3. Index Designs for Embedded Databases
Embedded database systems are widely adopted in cyber-physical systems (CPSes) to maintain and monitor the status of entities in deployed operation environments. Sensors or devices in CPSes periodically publish sensor measurements as updates to create new versions installed into an embedded database system. Various types of application queries are submitted to retrieve multiple versions of data items maintained in the embedded database. Thus, maintaining multi-versions of data are important to many CPSes for detecting the operation environment, detecting critical events, or collecting statistics about the dynamics in the operation environment. Therefore, it is critical to facilitate access performance to the current and the previous data versions maintained in an embedded database. At the same time, embedded systems usually adopt non-volatile memory, instead of hard disks, as their storage devices. Thus, the characteristics of the embedded storage media/systems should be also considered. Our research focuses on proposing index designs to facilitate access of multiversion data items in embedded database systems. Due to the dynamic nature of the entities in CPSes, the proposed multiversion index designs can support a large number of update transactions, and can efficiently support key-range query and version-range query transactions, which are critical functions of multiversion database systems. We also explore the impacts of using different non-volatile memories (e.g., flash memory and phasechange memory) as the storage media in embedded systems. In particular, we are exploring potential solutions to remove inherent problems with hard disks, and to take advantage of the special characteristics of these non-volatile memories. Various technologies, such as mining algorithms and data deduplication, will be studied and redesigned to fully utilize the capability of non-volatile memories. The inherent endurance and reliability issues of these non-volatile memories will be also investigated to reinforce their usefulness.

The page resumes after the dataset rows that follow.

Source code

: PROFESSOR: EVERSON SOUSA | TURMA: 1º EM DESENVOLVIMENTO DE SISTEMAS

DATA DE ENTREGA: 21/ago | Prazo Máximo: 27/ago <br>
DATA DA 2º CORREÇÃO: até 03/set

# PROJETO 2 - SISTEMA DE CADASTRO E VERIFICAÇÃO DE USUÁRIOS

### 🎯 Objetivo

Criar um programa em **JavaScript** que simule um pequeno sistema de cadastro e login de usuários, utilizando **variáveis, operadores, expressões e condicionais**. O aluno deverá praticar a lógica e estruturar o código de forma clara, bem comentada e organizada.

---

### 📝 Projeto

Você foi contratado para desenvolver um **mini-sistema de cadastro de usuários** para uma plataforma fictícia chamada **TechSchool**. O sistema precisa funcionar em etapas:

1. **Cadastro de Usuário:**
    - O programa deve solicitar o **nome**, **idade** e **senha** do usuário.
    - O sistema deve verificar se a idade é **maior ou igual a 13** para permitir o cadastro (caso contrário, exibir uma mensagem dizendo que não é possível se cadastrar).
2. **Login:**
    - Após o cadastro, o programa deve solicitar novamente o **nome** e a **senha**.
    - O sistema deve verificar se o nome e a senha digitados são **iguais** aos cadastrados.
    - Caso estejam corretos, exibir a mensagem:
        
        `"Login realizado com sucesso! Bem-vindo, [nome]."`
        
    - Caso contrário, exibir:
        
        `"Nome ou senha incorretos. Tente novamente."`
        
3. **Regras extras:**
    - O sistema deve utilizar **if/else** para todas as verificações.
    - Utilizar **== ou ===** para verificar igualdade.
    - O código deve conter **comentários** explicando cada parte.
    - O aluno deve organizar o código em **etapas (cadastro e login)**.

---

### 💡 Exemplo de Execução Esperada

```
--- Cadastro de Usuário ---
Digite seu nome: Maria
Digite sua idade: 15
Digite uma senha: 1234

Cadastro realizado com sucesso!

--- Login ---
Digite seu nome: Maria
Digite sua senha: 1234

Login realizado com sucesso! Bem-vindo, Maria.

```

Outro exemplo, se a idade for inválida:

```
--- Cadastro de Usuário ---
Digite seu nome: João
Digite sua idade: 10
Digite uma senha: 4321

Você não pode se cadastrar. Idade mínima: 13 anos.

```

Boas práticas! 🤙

4. Location-based Data Collection and Application Deployment Platform
Location-based data embeds useful information to be mined to support or enhance various applications (such as route selection), or solve difficult location-based problems (such as city profiling). However, it is challenging to collect large volumes of data from users for various reasons. In this project, we propose the use of the PLASH platform to help location-based service (LBS) providers deploy their applications conveniently; users can contribute their efforts and location-related data by using the services, which is the main difference from other location-aware services. The PLASH system provides a GUI to allow users to construct their LAS applications, in such a way that the process generates programs on both smartphone and server. It also allows users to donate software components to be mashed up by other users in their applications. However, it has unavoidable and inherent security problems, as well as other system risks. PLASH considers scalability and compatibility, and we have been using road network route selection application to exemplify the performance characteristics and design goals of PLASH.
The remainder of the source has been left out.